Investigators at TPLH and the Mexican National Institute of Medical Sciences and Nutrition connect our body’s own steroids with aging.

Read our 2015 paper in Age, “Aging, glucocorticoids and developmental programming.”

Researchers disagree on whether our major stress hormone, cortisol, falls or rises as we age. This is a disagreement of some consequence. Both too much and too little cortisol, the major life-supporting steroid from our adrenal glands, can increase frailty and aging. Cortisol can also energize us under certain circumstances, which is why athletes take steroids to enhance their performance.

Cortisol has a great number of important actions in our bodies. Cortisol regulates our brains, fat deposition, appetite, bone strength, and our hearts and kidneys. It is important to understand how cortisol in the blood changes with aging and may act to regulate the speed of the aging process.

Timing of the age-related fall in corticosterone: In a recent publication in a leading aging journal, Age, we reported blood levels of corticosterone, the rat’s equivalent to human cortisol, right across the life-course, so as not to miss any early effects or late changes. No study of the total life-course has ever been conducted. Measurements right across the life-course are necessary to draw firm conclusions as to whether aging is accompanied by a rise or fall in cortisol. We measured corticosterone in rat blood at weaning, in young animals, mature adults, and through the aging phase to determine if there are significant changes in the second half of life. There was a clear fall in corticosterone in both males and females over the period equivalent to 50 to 72 years of human life.

rat-corticosterone-figure

The above graphs show blood corticosterone in control rats (open bars) at five ages (PND postnatal day). The ¥ sign indicates the first significant change when comparing each age with the one prior. Data are also presented for first generation offspring of obese mothers (closed bars). Data are mean ± SEM; group n=5–14. Further details are available in the full publication (AGE 2015;37:9774).

In conclusion, this study is the first to track the complete life-course and demonstrate that a fall in corticosterone occurs during early aging. This fall may be a consequence of aging, but may also determine the rate at which we age. We are exploring these two alternatives.

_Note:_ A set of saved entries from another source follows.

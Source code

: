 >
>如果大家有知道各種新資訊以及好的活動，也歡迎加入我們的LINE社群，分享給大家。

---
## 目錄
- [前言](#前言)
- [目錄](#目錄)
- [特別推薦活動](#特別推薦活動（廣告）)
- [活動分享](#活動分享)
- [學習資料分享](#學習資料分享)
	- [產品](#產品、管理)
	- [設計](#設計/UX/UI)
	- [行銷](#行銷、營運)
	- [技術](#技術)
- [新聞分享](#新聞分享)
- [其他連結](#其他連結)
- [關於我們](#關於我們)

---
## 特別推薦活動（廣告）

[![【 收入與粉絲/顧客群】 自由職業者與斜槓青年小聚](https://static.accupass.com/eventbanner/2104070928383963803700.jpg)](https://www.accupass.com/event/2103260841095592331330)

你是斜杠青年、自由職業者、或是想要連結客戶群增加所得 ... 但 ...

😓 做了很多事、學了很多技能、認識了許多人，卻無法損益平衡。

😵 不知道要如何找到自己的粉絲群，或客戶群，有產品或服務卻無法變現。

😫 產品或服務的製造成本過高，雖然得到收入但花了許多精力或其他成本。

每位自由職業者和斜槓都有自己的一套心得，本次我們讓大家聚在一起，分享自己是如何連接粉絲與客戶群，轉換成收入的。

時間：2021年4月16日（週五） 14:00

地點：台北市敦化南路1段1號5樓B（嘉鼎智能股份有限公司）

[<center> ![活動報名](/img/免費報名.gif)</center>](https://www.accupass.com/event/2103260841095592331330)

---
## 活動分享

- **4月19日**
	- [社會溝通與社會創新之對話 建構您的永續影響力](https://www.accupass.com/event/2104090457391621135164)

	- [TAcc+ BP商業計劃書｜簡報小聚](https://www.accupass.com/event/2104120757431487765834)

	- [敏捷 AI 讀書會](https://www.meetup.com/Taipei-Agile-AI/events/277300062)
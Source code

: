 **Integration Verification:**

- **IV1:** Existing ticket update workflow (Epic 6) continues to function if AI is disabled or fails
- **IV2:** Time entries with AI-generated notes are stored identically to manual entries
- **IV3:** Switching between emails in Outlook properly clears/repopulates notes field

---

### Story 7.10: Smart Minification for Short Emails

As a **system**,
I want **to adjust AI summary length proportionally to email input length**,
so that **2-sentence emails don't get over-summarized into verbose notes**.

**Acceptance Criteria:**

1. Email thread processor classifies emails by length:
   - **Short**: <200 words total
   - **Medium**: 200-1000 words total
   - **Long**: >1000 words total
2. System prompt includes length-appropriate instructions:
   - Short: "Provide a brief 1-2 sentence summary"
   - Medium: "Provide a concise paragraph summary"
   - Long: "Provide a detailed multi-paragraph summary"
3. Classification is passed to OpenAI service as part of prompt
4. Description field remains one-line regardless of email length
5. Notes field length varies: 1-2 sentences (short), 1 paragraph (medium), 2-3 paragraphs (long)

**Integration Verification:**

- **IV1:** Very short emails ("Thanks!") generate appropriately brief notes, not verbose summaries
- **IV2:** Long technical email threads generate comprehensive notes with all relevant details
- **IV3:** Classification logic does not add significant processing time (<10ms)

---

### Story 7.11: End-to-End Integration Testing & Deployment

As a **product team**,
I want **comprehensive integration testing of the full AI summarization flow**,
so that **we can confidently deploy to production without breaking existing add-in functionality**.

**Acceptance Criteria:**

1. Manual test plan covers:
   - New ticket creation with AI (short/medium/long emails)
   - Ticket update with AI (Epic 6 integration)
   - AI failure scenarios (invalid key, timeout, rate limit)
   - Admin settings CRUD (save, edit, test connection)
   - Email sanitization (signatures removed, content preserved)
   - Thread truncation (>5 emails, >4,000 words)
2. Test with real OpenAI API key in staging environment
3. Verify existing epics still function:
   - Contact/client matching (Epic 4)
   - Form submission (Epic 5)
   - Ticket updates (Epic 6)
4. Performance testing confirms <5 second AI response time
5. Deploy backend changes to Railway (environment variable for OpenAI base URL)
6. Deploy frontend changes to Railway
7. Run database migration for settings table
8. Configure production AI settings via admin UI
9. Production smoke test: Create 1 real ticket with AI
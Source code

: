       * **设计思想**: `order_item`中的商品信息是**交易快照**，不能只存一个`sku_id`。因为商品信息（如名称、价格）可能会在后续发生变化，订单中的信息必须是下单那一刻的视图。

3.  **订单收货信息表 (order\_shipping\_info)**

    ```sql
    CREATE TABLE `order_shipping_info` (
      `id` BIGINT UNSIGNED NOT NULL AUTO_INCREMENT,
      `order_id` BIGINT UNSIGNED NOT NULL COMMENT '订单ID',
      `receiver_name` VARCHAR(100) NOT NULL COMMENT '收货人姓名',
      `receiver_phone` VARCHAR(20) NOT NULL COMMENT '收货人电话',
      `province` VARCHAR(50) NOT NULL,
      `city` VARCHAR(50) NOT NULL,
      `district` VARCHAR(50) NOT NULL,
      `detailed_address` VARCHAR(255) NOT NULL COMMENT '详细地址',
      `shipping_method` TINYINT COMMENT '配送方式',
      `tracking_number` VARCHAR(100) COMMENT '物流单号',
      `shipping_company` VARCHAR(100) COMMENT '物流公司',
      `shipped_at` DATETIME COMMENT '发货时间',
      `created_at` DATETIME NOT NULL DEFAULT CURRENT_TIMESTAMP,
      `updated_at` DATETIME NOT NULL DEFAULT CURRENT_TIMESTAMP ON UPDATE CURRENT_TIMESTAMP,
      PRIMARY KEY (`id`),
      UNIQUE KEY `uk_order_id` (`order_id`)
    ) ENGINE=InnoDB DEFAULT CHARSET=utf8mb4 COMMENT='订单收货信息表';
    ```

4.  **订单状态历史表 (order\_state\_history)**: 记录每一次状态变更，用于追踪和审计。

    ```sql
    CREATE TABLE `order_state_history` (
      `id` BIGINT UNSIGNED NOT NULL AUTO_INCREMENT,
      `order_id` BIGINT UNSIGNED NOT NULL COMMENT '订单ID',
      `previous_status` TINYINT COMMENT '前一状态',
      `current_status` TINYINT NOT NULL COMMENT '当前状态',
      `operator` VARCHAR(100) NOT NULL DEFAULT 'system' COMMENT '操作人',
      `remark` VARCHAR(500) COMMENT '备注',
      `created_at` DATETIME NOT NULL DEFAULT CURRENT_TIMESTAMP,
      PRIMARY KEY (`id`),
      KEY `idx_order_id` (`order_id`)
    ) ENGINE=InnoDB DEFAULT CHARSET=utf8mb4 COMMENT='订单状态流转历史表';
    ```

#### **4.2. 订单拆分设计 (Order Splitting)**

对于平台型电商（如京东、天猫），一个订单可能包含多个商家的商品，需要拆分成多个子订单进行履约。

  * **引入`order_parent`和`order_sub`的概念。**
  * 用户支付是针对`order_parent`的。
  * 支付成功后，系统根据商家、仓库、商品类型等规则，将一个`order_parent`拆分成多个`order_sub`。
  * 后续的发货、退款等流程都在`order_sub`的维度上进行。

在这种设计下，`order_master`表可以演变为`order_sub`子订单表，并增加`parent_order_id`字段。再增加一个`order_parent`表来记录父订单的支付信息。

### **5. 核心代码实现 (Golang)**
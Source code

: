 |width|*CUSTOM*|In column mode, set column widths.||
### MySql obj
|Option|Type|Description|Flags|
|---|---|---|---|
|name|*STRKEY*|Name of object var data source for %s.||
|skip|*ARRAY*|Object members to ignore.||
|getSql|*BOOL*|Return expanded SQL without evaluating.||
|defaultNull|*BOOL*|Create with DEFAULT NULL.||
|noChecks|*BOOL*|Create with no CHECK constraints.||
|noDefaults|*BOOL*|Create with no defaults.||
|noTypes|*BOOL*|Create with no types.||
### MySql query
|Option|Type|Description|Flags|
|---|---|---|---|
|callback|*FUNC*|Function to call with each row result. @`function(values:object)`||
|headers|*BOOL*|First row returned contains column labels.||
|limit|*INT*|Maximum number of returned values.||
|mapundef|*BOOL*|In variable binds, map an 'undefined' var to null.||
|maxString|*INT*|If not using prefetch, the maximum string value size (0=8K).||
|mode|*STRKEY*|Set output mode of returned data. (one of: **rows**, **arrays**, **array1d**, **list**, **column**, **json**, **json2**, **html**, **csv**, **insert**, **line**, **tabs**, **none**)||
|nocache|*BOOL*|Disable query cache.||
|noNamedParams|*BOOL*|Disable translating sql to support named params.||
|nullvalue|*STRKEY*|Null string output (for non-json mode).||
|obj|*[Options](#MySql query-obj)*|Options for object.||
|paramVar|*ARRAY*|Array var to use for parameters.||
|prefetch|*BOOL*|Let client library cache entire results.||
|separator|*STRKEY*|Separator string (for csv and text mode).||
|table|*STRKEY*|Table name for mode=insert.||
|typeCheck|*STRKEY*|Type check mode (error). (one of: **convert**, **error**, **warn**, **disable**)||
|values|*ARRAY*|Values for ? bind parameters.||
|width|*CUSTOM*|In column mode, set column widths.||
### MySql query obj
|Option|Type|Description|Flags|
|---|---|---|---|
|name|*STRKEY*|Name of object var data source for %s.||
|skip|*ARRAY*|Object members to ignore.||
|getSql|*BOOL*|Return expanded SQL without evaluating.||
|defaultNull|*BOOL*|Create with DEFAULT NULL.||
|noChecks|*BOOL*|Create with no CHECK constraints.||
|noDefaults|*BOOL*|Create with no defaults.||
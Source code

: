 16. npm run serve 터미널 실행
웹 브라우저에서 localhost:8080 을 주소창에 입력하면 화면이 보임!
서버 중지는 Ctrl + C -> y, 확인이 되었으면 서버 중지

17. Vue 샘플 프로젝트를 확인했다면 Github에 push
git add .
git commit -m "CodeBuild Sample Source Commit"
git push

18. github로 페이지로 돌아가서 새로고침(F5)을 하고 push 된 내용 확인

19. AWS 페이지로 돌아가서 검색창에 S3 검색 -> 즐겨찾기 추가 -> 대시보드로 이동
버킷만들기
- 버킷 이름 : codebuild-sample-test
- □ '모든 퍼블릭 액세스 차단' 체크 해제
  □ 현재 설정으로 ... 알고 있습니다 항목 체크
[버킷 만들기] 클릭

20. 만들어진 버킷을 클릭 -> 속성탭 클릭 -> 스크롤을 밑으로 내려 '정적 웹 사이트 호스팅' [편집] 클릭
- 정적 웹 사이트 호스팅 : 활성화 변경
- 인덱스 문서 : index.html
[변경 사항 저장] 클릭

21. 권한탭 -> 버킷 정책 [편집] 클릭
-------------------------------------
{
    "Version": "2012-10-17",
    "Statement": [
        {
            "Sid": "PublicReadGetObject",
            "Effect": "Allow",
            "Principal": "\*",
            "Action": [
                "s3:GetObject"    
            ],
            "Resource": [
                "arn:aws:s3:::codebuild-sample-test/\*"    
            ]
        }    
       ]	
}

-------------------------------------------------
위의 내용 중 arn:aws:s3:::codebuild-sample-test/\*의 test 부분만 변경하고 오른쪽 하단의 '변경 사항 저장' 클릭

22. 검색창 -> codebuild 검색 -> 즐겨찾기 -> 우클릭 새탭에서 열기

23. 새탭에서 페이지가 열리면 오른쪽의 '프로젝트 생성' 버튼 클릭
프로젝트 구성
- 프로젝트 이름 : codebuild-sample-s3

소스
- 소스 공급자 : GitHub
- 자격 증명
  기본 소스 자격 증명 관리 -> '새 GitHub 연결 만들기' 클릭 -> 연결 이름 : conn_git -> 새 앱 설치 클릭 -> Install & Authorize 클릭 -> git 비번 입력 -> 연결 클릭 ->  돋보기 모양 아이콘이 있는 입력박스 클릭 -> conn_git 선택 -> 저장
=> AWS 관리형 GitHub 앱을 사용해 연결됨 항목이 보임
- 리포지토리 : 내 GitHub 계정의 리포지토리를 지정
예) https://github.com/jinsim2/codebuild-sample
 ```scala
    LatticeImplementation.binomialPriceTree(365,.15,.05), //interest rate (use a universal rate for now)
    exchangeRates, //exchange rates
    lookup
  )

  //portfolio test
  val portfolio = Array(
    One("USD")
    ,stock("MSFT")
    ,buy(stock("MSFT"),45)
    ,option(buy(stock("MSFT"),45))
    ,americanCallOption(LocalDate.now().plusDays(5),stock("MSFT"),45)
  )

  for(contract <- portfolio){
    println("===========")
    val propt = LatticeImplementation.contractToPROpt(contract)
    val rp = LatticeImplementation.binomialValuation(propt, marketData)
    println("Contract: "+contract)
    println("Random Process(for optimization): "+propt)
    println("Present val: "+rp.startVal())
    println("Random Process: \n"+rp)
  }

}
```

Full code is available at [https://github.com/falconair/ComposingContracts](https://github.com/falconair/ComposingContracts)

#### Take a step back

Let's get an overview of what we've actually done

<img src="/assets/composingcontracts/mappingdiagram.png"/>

12 stage rat human age comparison for corticosterone
Here we show the complete lifecourse with the portion studied in blue. The life stage during which corticosterone falls (days 450-650) is shown in light blue.
Texas Pregnancy and Lifecourse Health Program
Dr. Nathanielsz, Director of the Texas Pregnancy and Lifecourse Health Program, with Colleagues from the Mexican National Institute of Medical Sciences and Nutrition.

Developmental programming of aging. TPLH researchers and their colleagues throughout the world are studying how our early development before and immediately after birth affects how we age.

Our lives from womb to tomb: In humans, we know that offspring of obese mothers have shorter lifespans (BMJ 2013; 347:f4539). Our studies have shown that male and female offspring of fat rats have shorter lifespans than offspring of lean mothers. Male offspring of fat mothers live even shorter lives than females. This sex difference in lifespan is observed in humans. When we measured blood corticosterone in offspring of obese mothers, we found that the corticosterone levels are higher in females than males. However, the fall in corticosterone begins at a similar time to the fall that occurs in the offspring of normal weight mothers.

We conclude that the fall in corticosterone in the blood is a biomarker of aging. The earlier aging in offspring of fat mothers may be due to exposure of the tissues in offspring of fat mothers to higher levels of cortisol for longer periods of their lives, as the figure shows.

Full citation of Age paper discussed above:
Zambrano E, Reyes-Castro LA, Nathanielsz PW. Aging, glucocorticoids and developmental programming. Age (Dordr) 2015;37(3):9774. PMID:25953670.